8

I am testing combinations of various optimizations and for these I need a static-if as described in http://channel9.msdn.com/Events/GoingNative/GoingNative-2012/Static-If-I-Had-a-Hammer to enable and disable specific optimizations. if(const-expr) does not always work as some optimizations involve changing the data layout and this can not be done at function scope.

Basically what I want is this:

template<bool enable_optimization>
class Algo{
  struct Foo{
    int a;
    if(enable_optimization){
      int b;
    }

    void bar(){
      if(enable_optimization){
        b = 0;
      }
    }
  };
};

(Yes, the smaller memory footprint of removing b from the data layout is relevant in my case.)

Currently I am faking it using a very bad hack. I am looking for a better way of doing this.

File a.h

#ifndef A_H
#define A_H
template<class enable_optimization>
class Algo;
#include "b.h"
#endif

File b.h (this file is autogenerated from a Python script)

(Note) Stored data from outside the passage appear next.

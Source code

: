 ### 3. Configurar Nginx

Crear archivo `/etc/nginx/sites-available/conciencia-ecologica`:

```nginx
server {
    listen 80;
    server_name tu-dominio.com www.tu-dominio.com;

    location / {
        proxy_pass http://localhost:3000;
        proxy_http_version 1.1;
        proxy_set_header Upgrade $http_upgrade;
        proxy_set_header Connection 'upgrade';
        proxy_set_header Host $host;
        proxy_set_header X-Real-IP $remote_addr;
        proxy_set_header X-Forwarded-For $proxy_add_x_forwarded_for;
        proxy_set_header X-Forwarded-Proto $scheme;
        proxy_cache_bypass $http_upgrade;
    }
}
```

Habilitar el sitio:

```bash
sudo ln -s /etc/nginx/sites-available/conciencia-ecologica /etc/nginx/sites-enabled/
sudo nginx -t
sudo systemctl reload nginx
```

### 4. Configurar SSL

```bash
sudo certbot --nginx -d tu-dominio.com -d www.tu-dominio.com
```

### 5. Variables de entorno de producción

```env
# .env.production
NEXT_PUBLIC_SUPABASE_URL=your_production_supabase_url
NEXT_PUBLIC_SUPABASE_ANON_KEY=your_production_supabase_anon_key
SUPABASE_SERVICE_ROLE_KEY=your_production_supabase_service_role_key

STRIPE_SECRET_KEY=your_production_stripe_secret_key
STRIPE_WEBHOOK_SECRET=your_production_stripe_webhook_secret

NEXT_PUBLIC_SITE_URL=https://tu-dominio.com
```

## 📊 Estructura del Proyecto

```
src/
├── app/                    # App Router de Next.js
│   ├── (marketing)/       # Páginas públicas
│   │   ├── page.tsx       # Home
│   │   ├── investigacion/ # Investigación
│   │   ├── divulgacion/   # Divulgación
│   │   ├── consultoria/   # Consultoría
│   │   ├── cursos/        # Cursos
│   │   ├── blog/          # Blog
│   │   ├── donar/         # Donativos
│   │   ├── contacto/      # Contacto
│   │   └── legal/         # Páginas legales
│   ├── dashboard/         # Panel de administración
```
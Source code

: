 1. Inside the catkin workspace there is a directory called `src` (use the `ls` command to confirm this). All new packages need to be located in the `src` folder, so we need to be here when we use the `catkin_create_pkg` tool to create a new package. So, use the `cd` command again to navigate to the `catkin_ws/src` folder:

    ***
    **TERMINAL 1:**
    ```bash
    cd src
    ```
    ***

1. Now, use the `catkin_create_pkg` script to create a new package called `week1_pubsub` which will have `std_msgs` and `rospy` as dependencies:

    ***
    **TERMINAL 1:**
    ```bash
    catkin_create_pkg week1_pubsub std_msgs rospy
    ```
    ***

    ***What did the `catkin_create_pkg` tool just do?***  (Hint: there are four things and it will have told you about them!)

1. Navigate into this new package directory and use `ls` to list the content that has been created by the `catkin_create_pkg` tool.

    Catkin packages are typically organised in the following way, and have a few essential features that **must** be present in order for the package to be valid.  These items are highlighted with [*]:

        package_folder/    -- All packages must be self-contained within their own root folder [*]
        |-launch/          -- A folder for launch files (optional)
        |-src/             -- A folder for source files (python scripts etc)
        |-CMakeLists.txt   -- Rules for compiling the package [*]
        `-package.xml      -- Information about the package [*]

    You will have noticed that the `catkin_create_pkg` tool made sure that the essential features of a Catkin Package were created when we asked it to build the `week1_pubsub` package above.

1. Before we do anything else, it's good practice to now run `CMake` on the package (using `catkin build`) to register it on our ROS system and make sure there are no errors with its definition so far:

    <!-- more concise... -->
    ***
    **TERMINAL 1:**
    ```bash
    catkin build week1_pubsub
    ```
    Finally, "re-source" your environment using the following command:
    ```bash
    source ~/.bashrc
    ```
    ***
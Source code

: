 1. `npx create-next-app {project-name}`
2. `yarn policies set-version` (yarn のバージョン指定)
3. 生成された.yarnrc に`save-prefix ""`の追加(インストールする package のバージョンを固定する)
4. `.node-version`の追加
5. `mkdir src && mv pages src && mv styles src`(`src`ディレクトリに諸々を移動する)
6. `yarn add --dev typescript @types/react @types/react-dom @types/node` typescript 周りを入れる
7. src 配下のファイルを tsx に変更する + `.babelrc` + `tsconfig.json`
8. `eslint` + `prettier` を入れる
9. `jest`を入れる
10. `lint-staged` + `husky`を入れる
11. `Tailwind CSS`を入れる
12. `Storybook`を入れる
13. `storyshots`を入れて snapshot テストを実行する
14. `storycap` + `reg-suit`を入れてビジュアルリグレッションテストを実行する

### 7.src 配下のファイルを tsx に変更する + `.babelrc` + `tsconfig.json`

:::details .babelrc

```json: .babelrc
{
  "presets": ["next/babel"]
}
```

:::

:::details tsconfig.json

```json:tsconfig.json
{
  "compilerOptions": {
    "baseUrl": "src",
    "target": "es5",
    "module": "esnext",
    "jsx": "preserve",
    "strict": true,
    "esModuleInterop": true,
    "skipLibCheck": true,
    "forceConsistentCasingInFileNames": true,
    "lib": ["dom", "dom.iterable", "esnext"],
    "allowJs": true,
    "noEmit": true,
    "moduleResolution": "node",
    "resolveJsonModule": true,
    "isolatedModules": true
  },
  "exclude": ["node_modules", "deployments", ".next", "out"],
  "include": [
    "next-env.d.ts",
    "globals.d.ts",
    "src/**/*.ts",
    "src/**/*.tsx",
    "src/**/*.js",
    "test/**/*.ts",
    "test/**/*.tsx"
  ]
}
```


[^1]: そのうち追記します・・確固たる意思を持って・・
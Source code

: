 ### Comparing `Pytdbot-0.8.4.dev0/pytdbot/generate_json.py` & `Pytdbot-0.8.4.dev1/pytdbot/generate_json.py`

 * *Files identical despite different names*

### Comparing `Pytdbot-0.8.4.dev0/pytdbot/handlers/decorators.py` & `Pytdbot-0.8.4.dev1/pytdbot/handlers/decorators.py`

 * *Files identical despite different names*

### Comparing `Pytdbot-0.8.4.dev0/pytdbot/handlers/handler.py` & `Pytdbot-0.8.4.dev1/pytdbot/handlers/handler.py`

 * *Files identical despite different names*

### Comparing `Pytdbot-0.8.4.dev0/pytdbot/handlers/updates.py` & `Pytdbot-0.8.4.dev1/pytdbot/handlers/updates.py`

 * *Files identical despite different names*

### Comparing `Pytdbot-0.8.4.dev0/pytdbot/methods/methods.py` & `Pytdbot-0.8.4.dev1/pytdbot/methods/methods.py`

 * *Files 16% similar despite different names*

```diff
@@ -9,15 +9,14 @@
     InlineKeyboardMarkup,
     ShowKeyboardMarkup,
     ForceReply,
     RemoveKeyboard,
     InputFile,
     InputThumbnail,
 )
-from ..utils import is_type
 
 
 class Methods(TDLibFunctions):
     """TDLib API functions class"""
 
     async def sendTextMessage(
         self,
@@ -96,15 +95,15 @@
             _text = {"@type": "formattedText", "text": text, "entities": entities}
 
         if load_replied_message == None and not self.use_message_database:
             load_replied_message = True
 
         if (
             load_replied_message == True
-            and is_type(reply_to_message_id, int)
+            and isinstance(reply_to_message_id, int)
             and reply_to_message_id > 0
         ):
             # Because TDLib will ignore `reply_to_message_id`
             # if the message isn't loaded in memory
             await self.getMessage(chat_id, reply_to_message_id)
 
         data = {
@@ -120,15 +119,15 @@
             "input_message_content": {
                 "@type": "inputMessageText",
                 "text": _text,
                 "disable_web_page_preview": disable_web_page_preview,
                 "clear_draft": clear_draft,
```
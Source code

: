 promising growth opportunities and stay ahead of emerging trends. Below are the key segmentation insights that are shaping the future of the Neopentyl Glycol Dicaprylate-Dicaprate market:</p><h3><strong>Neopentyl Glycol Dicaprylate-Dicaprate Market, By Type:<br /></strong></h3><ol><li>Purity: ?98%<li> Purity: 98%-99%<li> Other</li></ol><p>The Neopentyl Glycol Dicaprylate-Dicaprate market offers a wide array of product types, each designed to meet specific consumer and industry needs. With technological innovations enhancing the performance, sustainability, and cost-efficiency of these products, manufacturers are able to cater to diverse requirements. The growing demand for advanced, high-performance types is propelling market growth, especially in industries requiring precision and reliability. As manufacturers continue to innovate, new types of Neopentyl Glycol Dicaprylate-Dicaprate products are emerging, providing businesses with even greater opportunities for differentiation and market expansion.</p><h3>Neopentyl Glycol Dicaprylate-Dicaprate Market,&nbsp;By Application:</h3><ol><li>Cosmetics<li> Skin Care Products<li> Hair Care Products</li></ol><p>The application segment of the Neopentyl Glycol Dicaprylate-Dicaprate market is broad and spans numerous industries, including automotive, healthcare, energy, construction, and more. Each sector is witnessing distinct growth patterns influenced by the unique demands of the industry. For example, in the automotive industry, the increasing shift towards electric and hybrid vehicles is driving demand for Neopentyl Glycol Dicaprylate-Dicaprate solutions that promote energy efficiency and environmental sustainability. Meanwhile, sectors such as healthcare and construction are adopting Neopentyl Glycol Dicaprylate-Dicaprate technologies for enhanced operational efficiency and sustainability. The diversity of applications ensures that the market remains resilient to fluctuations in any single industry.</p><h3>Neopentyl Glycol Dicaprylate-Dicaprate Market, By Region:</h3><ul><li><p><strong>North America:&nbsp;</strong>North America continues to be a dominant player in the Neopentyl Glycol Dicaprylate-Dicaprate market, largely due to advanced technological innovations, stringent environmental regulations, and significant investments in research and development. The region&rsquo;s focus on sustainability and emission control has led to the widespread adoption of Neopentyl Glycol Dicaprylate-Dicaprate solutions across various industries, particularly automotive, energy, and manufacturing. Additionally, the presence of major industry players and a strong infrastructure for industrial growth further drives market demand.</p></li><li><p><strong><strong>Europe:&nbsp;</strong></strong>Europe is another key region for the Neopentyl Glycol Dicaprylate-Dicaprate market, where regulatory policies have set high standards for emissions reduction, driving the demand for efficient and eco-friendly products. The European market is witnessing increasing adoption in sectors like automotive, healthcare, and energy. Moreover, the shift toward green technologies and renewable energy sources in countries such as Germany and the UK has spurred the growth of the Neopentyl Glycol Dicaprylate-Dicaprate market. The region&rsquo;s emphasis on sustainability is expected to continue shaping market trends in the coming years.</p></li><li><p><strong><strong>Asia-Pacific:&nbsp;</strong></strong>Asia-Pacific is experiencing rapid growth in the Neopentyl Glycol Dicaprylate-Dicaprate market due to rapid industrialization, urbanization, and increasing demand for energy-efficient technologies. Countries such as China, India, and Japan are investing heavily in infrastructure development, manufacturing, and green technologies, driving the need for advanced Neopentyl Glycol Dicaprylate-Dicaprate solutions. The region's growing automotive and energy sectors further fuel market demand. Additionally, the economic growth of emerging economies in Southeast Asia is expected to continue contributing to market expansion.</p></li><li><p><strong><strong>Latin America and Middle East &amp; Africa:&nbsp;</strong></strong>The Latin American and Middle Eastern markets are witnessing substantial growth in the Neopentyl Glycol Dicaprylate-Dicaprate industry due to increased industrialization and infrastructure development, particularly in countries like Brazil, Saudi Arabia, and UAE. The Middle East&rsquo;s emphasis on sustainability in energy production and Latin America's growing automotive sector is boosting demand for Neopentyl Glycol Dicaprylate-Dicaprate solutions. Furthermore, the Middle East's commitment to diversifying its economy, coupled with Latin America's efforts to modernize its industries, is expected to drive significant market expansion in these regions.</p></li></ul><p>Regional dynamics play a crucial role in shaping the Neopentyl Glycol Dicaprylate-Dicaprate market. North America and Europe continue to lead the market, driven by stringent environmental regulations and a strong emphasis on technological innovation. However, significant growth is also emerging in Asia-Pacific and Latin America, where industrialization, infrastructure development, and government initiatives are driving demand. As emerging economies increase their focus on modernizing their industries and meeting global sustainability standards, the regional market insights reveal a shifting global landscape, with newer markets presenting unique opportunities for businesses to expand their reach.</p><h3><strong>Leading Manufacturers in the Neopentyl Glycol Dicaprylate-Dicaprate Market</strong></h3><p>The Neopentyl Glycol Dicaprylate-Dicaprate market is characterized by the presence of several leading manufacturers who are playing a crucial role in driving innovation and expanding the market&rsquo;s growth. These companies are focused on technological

#define ENABLE_OPTIMIZATION 0
#include "c.h"
#undef
#define ENABLE_OPTIMIZATION 1
#include "c.h"
#undef

File c.h

template<>
class Algo<ENABLE_OPTIMIZATION>{
  struct Foo{
    int a;
    #if ENABLE_OPTIMIZATION
    int b;
    #endif

    void bar(){
      #if ENABLE_OPTIMIZATION
      b = 0;
      #endif
    }
  };
};

Does anyone know of a better way of doing this? Theoretically it can be done using template meta programming and at first I used it. At least the way I used it was a pain in the ass and lead to completely unreadable and bloated code. Using the hack above resulted in a significant productivity boost.

EDIT: I have several optimization flags and these interact.

Mechanical snail
  • 29,755
  • 14
  • 88
  • 113
B.S.
  • 1,435
  • 2
  • 12
  • 18
  • The preprocessor switch doesn't sound like such a bad hack IMO. – zneak Jul 21 '12 at 14:33
  • @zneak, it depends how much code is affected by the conditional compilation, if there are lots of chunks enabled/disabled by the preprocessor the implementation of `bar` could get much harder to read and understand. Separating it into optimised and non-optimised parts could be simpler, but it's hard to know as a minimal example doesn't show what the real code is like. – Jonathan Wakely Jul 21 '12 at 14:48
  • Will next c++ standard will have static_if ? – Mr.Anubis Jul 21 '12 at 16:19
  • @Mr.Anubis, noone knows, there are [some](http://www.open-std.org/jtc1/sc22/wg21/docs/papers/2012/n3322.pdf) [proposals](http://www.open-std.org/jtc1/sc22/wg21/docs/papers/2012/n3329.pdf) but nothing has been accepted or decided yet. – Jonathan Wakely Jul 21 '12 at 16:41
  • 1
    Note that `if constexpr` (formerly known as `static if`) may now very well be part of C++17. – P-Gn May 20 '16 at 12:18

3 Answers3

6

There's no reason the code should get much more complicated using templates:

template<bool enable_optimization>
  class FooOptimized
  {
  protected:
    int b;
    void bar_optim()
    {
      b = 0;
    }
  };

template<>
  class FooOptimized<false>
  {
  protected:
    void bar_optim() { }
  };

template<bool enable_optimization>
  struct Algo
  {
    struct Foo : FooOptimized<enable_optimization>
    {
      int a;

      void bar()
      {
        this->bar_optim();
      }
    };
  };

No metaprogramming needed, just separate the parts that vary based on whether optimisation is enabled into a new type and specialize it.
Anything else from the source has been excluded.